These are 2 official promotional DVDs from TCM (Turner Classic Movies).  Both DVDs feature the entire programs.  The DVDs have basic information stamped on them and they both come inside plain jewel cases.  The DVDs were not issued sealed. The DVDs are in mint condition and have never been viewed.
 
See my other items for more pre-Hays Code DVDs.   Buy both sets and get free shipping (within the USA).
 
The first DVD is the 2003 documentary Complicated Women explores the provocative role of women in pre-code Hollywood. Covering the years from 1929, when sound pushed movies into the modern era, until 1934, when the Hays Code virtually neutered film content, Complicated Women looks at the stereotype breaking films of this period, movies that no longer portrayed women as virgins or vamps. Instead, the liberated female of the pre-code films had dimensions; good girls had lovers and babies and held down jobs, while the bad girls were cast in a sympathetic light. And they did it all without apology.

Complicated Women is narrated by Jane Fonda.  Despite its scholarly roots, the documentary relies primarily on film clips to tell the story. The clips are numerous, well chosen and many of them rarely seen since their original release. Best of all, the clips in Complicated Women make these early pictures more accessible and will leave viewers wanting to see the entire film and learn more about the pre-code stars.

One of the major pre-code stars is Norma Shearer, reigning queen of MGM, who persuaded the powers that be (including husband Irving Thalberg) to cast her as an adulteress in The Divorcee (1930). Shearer saw the role as an opportunity to change her image. In turn, The Divorcee was one of the first films to transform the image of the devoted wife.

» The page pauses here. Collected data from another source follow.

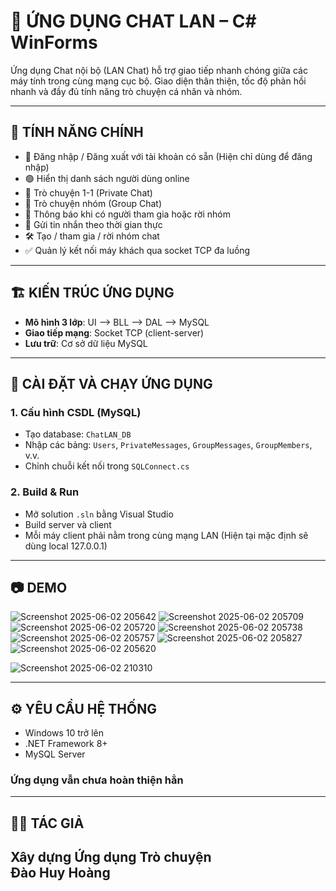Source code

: # 💬 ỨNG DỤNG CHAT LAN – C# WinForms

Ứng dụng Chat nội bộ (LAN Chat) hỗ trợ giao tiếp nhanh chóng giữa các máy tính trong cùng mạng cục bộ. Giao diện thân thiện, tốc độ phản hồi nhanh và đầy đủ tính năng trò chuyện cá nhân và nhóm.

---

## 🚀 TÍNH NĂNG CHÍNH

- 👤 Đăng nhập / Đăng xuất với tài khoản có sẵn (Hiện chỉ dùng để đăng nhập)
- 🟢 Hiển thị danh sách người dùng online
- 💬 Trò chuyện 1-1 (Private Chat)
- 👥 Trò chuyện nhóm (Group Chat)
- 📢 Thông báo khi có người tham gia hoặc rời nhóm
- 🔔 Gửi tin nhắn theo thời gian thực
- 🛠️ Tạo / tham gia / rời nhóm chat
- ✅ Quản lý kết nối máy khách qua socket TCP đa luồng 

---

## 🏗️ KIẾN TRÚC ỨNG DỤNG

- **Mô hình 3 lớp**: UI ⟶ BLL ⟶ DAL ⟶ MySQL
- **Giao tiếp mạng**: Socket TCP (client-server)
- **Lưu trữ**: Cơ sở dữ liệu MySQL

---

## 🔧 CÀI ĐẶT VÀ CHẠY ỨNG DỤNG

### 1. Cấu hình CSDL (MySQL)

- Tạo database: `ChatLAN_DB`
- Nhập các bảng: `Users`, `PrivateMessages`, `GroupMessages`, `GroupMembers`, v.v.
- Chỉnh chuỗi kết nối trong `SQLConnect.cs`

### 2. Build & Run

- Mở solution `.sln` bằng Visual Studio
- Build server và client
- Mỗi máy client phải nằm trong cùng mạng LAN (Hiện tại mặc định sẽ dùng local 127.0.0.1)

---

## 📷 DEMO

![Screenshot 2025-06-02 205642](https://github.com/user-attachments/assets/4bfe448b-de89-4260-84d4-2b44679a6f3c)
![Screenshot 2025-06-02 205709](https://github.com/user-attachments/assets/780dc2ec-226c-477d-b726-a8f2cf3fd197)
![Screenshot 2025-06-02 205720](https://github.com/user-attachments/assets/69a535c2-288d-4c72-9c7a-d6e820c173b7)
![Screenshot 2025-06-02 205738](https://github.com/user-attachments/assets/97af112b-3e3f-4df2-91dd-9441fa526446)
![Screenshot 2025-06-02 205757](https://github.com/user-attachments/assets/f10a9678-1849-44ab-a542-c9938762f378)
![Screenshot 2025-06-02 205827](https://github.com/user-attachments/assets/df5a9519-0880-4b4b-b21e-08752a223913)
![Screenshot 2025-06-02 205620](https://github.com/user-attachments/assets/65428244-bc35-4a13-8a74-437ddebfedc3)

![Screenshot 2025-06-02 210310](https://github.com/user-attachments/assets/8365a378-f242-429c-861f-f0b18b2f570b)

---

## ⚙️ YÊU CẦU HỆ THỐNG

- Windows 10 trở lên
- .NET Framework 8+ 
- MySQL Server

### Ứng dụng vẫn chưa hoàn thiện hẳn
---

## 👨‍💻 TÁC GIẢ

**Xây dựng Ứng dụng Trò chuyện**    
      **Đào Huy Hoàng**
---
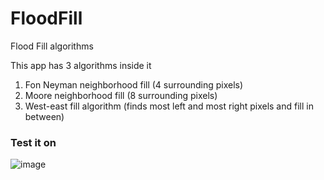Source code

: # FloodFill
Flood Fill algorithms

This app has 3 algorithms inside it

1) Fon Neyman neighborhood fill (4 surrounding pixels)
2) Moore neighborhood fill (8 surrounding pixels)
3) West-east fill algorithm (finds most left and most right pixels and fill in between)

### Test it on
![image](https://github.com/Sukhobrusov/FloodFill/blob/master/app/src/main/res/drawable/random.png)

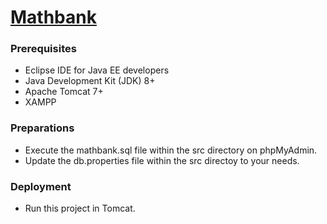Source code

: # [Mathbank](https://mathbank.jaredible.net)

### Prerequisites

* Eclipse IDE for Java EE developers
* Java Development Kit (JDK) 8+
* Apache Tomcat 7+
* XAMPP

### Preparations

- Execute the mathbank.sql file within the src directory on phpMyAdmin.
- Update the db.properties file within the src directoy to your needs.

### Deployment

- Run this project in Tomcat.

When her husband has an affair, Shearer's character takes matters into her own hands and has an affair of her own. On the flip side, Greta Garbo in both A Woman of Affairs (1928) and Anna Christie (1930) manages to make the vamp (and in the case of Anna Christie, the prostitute) acceptable. As Complicated Women puts it, "Norma Shearer took the ingénue into bedroom, and Garbo made the tramp moral."

Cast: Jane Fonda (Narrator), Frances Dee, Kitty Carlisle, BW&C-55m. Closed captioning.

The 2nd DVD is "Thou Shalt Not: Sex, Sin and Censorship in Pre-Code Hollywood."  75 minutes, 2012.

Salacious dialogue, chorus girls in filmy, barely there golden costumes, gangsters who glamourize violence: Those are all the things we think of when we talk about pre-Code cinema, a term used to refer to movies made before 1934, the year the Motion Picture Production Code began to be strictly enforced. The Code was a set of moral guidelines instituted by the Hays Office, a watchdog group led by the former U.S. postmaster general Will Hays, indicating what kinds of scenes, situations and language were acceptable in films. Its goal was to protect moviegoers from any unwholesome influences that might float down from the screen and do moral harm.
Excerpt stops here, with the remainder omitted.